• Assignment
Pick out each line below containing "ReLU".

**** Provided data

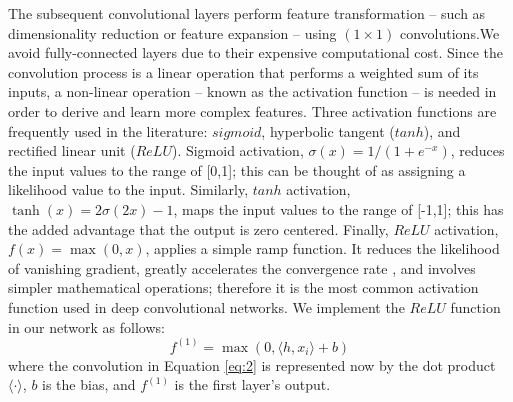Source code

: \documentclass[final,3p,times,twocolumn,authoryear]{elsarticle}
\begin{document}
The subsequent convolutional layers perform feature transformation -- such as dimensionality reduction or feature expansion -- using $(1\times1)$ convolutions.We avoid fully-connected layers due to their expensive computational cost. 
Since the convolution process is a linear operation that performs a weighted sum of its inputs, a non-linear operation -- known as the activation function -- is needed in order to derive and learn more complex features. 
Three activation functions are frequently used in the literature: $sigmoid$, hyperbolic tangent ($tanh$), and rectified linear unit ($ReLU$). 
Sigmoid activation, \(\sigma(x)=1/(1+e^{-x})\), reduces the input values to the range of [0,1]; this can be thought of as assigning a likelihood value to the input. 
Similarly, $tanh$ activation, \(\tanh(x) = 2 \sigma(2x) -1\), maps the input values to the range of [-1,1]; this has the added advantage that the output is zero centered. 
Finally, $ReLU$ activation, $f(x) = \max(0, x)$, applies a simple ramp function. 
It reduces the likelihood of vanishing gradient, greatly accelerates the convergence rate \citep{Alex_NIPS2012}, and involves simpler mathematical operations; therefore it is the most common activation function used in deep convolutional networks.  
We implement the $ReLU$ function in our network as follows:
\begin{equation}
\label{eq:2}
f^{(1)} = \max(0,\langle h, x_{i} \rangle +b)
\end{equation}
where the convolution in Equation \ref{eq:2} is represented now by the dot product $\langle \cdot \rangle$, $b$ is the bias, and $f^{(1)}$ is the first layer's output. 
\end{document}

********

• Answer to this exercise
Three activation functions are frequently used in the literature: $sigmoid$, hyperbolic tangent ($tanh$), and rectified linear unit ($ReLU$). 
Finally, $ReLU$ activation, $f(x) = \max(0, x)$, applies a simple ramp function. 
We implement the $ReLU$ function in our network as follows:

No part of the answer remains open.